“El perro que quería ser humano”
Existía una vez un perro de nombre puchi el cual el deseaba ser humano para poder estudiar y adquirir mas conocimientos de los que el necesitaba, pero gracias a su no fabulosa presentación se le excluía de todo este tipo de actividades, entonces un día que se encontraba recostado afuera del CoBaEM se encontró con un chavo “Adrián” que tenia un bajo aprovechamiento escolar pero ese día puchi al verlo sentado afuera de la escuela y pensando en la inmortalidad del cangrejo,- pensó que desperdicio yo daría lo que fuera para por lo menos tener lo que el desaprovecha a mi eso me da coraje, entonces al ver que adrian se fue a su casa puchi lo siguió hasta esta. Entonces se encontró con un amigo el cual puchi no sabía que era el padre de adrian “Sr. Alejandro” un señor de alta edad como más o menos de unos 37 años posiblemente, y al verlo se preguntaron ¿que haces aquí? Al verse se abrasaron y puchi le conto todo lo que ha visto sobre este adrian y Sr. Alejandro pensó conozco a un amigo que te puede ayudar solo hay que pedir la ayuda de el.
Puchi dijo esta bien vamos. Bueno entonces fueron con su amigo del Sr. Alejandro, el cual era un profesor del CoBaEM y le dijo cual es el problema, y le empezó a contar el Sr. Alejandro porque el profesor Jesús quien no entendía el lenguaje de los perros, y les dijo si, si les puedo ayudar con una condición de que el chavo este de a cuerdo.

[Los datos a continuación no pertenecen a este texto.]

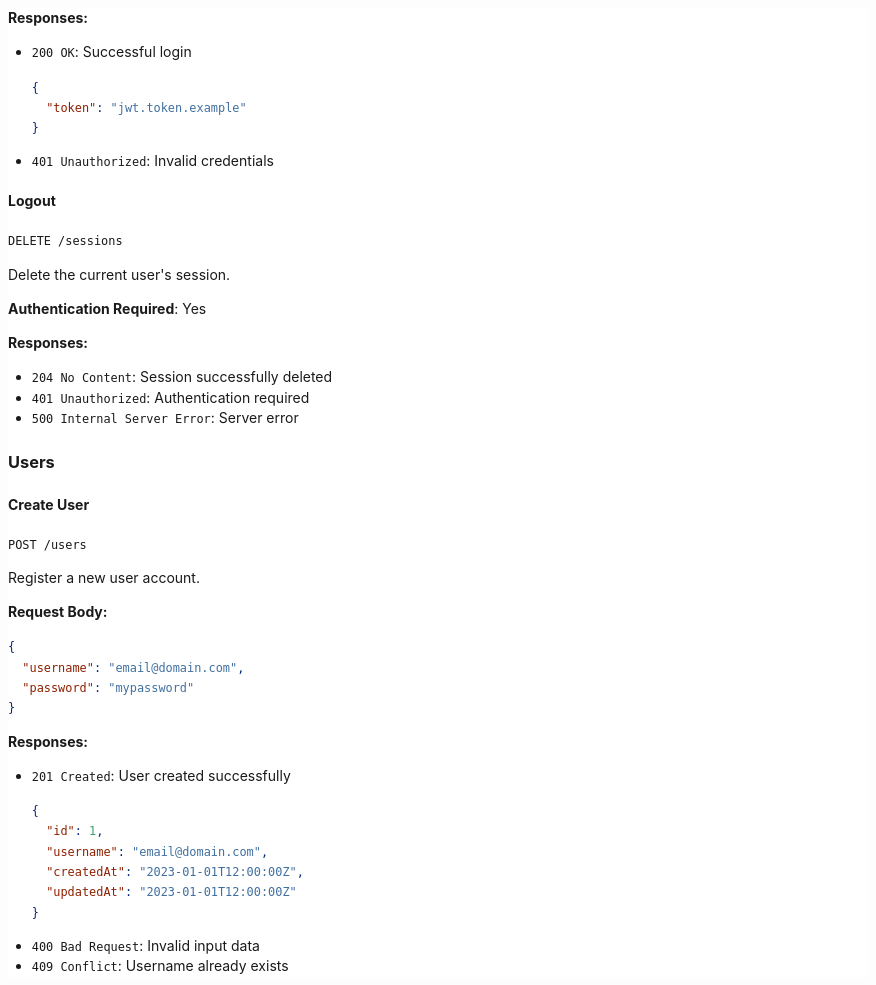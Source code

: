 **Responses:**

- `200 OK`: Successful login
  ```json
  {
    "token": "jwt.token.example"
  }
  ```
- `401 Unauthorized`: Invalid credentials

#### Logout

```
DELETE /sessions
```

Delete the current user's session.

**Authentication Required**: Yes

**Responses:**

- `204 No Content`: Session successfully deleted
- `401 Unauthorized`: Authentication required
- `500 Internal Server Error`: Server error

### Users

#### Create User

```
POST /users
```

Register a new user account.

**Request Body:**

```json
{
  "username": "email@domain.com",
  "password": "mypassword"
}
```

**Responses:**

- `201 Created`: User created successfully
  ```json
  {
    "id": 1,
    "username": "email@domain.com",
    "createdAt": "2023-01-01T12:00:00Z",
    "updatedAt": "2023-01-01T12:00:00Z"
  }
  ```
- `400 Bad Request`: Invalid input data
- `409 Conflict`: Username already exists
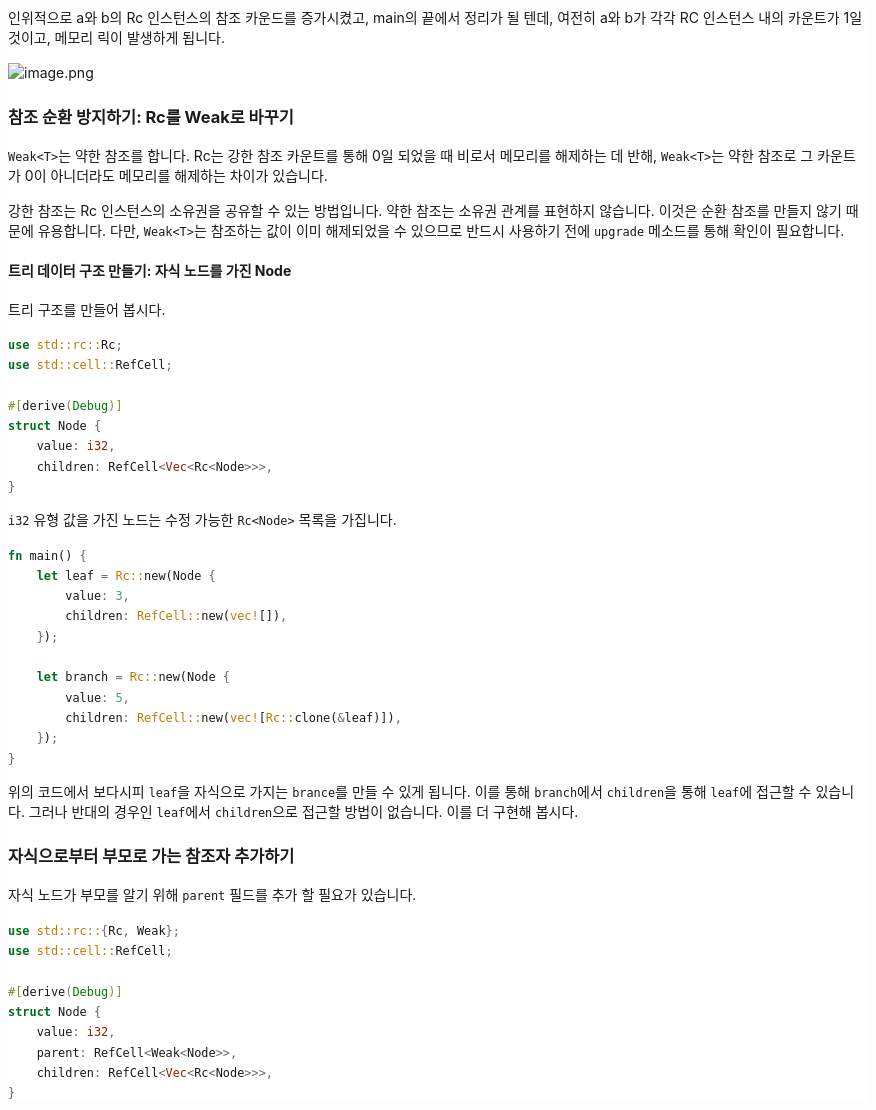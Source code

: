인위적으로 a와  b의 Rc<List> 인스턴스의 참조 카운드를 증가시켰고, main의 끝에서 정리가 될 텐데, 여전히 a와 b가 각각 RC<List> 인스턴스 내의 카운트가 1일 것이고, 메모리 릭이 발생하게 됩니다.

![image.png](https://cdn.hashnode.com/res/hashnode/image/upload/v1633614074876/vlBHZmA17.png)

### 참조 순환 방지하기: Rc<T>를 Weak<T>로 바꾸기
`Weak<T>`는 약한 참조를 합니다. Rc<T>는 강한 참조 카운트를 통해 0일 되었을 때 비로서 메모리를 해제하는 데 반해, `Weak<T>`는 약한 참조로 그 카운트가 0이 아니더라도 메모리를 해제하는 차이가 있습니다.

강한 참조는 Rc<T> 인스턴스의 소유권을 공유할 수 있는 방법입니다. 약한 참조는 소유권 관계를 표현하지 않습니다.  이것은 순환 참조를 만들지 않기 때문에 유용합니다. 다만, `Weak<T>`는 참조하는 값이 이미 해제되었을 수 있으므로 반드시 사용하기 전에 `upgrade` 메소드를 통해 확인이 필요합니다.

#### 트리 데이터 구조 만들기: 자식 노드를 가진 Node

트리 구조를 만들어 봅시다.

```rust
use std::rc::Rc;
use std::cell::RefCell;

#[derive(Debug)]
struct Node {
    value: i32,
    children: RefCell<Vec<Rc<Node>>>,
}
```

`i32` 유형 값을 가진 노드는 수정 가능한 `Rc<Node>` 목록을 가집니다.

```rust
fn main() {
    let leaf = Rc::new(Node {
        value: 3,
        children: RefCell::new(vec![]),
    });

    let branch = Rc::new(Node {
        value: 5,
        children: RefCell::new(vec![Rc::clone(&leaf)]),
    });
}
```

위의 코드에서 보다시피 `leaf`을 자식으로 가지는 `brance`를 만들 수 있게 됩니다. 이를 통해 `branch`에서 `children`을 통해 `leaf`에 접근할 수 있습니다. 그러나 반대의 경우인 `leaf`에서 `children`으로 접근할 방법이 없습니다. 이를 더 구현해 봅시다.

### 자식으로부터 부모로 가는 참조자 추가하기

자식 노드가 부모를 알기 위해 `parent` 필드를 추가 할 필요가 있습니다.

```rust
use std::rc::{Rc, Weak};
use std::cell::RefCell;

#[derive(Debug)]
struct Node {
    value: i32,
    parent: RefCell<Weak<Node>>,
    children: RefCell<Vec<Rc<Node>>>,
}
```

Entonces fueron con Adrián quien solo pensaba en bajar por la calle y salir a fiestas y todo este tipo de cosas, quien al escuchar lo que le contaron, no les creía nada y hasta se empezó a carcajear, pero después de pensarlo dijo Adrián” no tengo nada que perder” pero vamos a ver si es cierto esto que me dices (en una actitud muy burlona) entonces fueron a la casa del profesor Jesús quien ya estaba preparando todos los embrujos para hacer el cambio de cuerpo, y una vez ya terminada esta les dijo: si después de una semana los dos ya no quieren volver a su cuerpo original se quedaran así por siempre. Y entonces puchi quien ya era humano lo primero que hiso fue ir a preguntar las tareas, hacerlas y muchas cosas que pueden hacer los humanos y mientras tanto Adrián que ya era perro lo primero que hizo fue perseguir su cola, jugar con el lodo, perseguir gatos, etc.
A la semana Adrián se fue dando cuenta que vivir como un perro no era de todo feliz, pues había mucha gente que le pegaba, los pateaba y sin fin un montón de crueldades y sin olvidar que solo de repente comía desperdicios de la gente, lo cual hacia reflexionar todo los años que desperdicio de cuando era un humano y todo lo que perdió. Mientras que puchi se sentía muy acorralado y muy animal para seguir siendo un humano, entonces puchi empezó a busca a Adrián, quien no lo encontraba por ningún lugar fue a los mercados, las perreras, al parque pero no encontraba y dé repente frente a la casa del Sr. Alejandro estaba Adrián platicando con el Sr. Alejandro platicando que ya no se sentía como y todo lo que a ha pasado en esta semana y que su destino era ser perro por siempre mejor que lo mataran, pero Puchi quien escucho esto se puso muy feliz al ver a Adrián y de inmediato corrieron con el Profesor Jesús quien revertió el conjuro y les volvió a decir : espero y esto les allá servido de lección que nadie debe de desear algo que no es por que solo les causa mas problemas.
refrán:"A buena y sin engaño, para mi quiero el provecho y para ti el daño."
Adivinanza:
Me rascan continuamente
de forma muy placentera,
mi voz es muy bien timbrada
y mi cuerpo de madera.
( La guitarra)
Chiste:
Esto es un matrimonio, que desde hace tiempo deseaban tener un hijo, y después de los años, lo consiguen.
Pasan un año, dos, tres, y el niño no habla, a los cinco años, el niño dice, "Abuelito", y después de dos días el abuelo se muere.
El padre, piensa:
- No puede ser que este niño traiga la mala suerte. Ha sido una casualidad.
Pasa un año más, dos, tres, cuatro y a los cinco años, el niño dice, "Abuelita", y a los dos días se muere la abuela.
El padre diciendo:
- Este niño definitivamente, trae mala suerte. Cualquier día dirá Papá y me tocara a mí, ya verás.
Pasa un año, dos, tres, cuatro, cinco, y el niño dice, "Papá".
Y el padre piensa:
- Ya me ha tocado a mí.
El padre, deja todo preparado y a los dos días se muere el vecino de enfrente.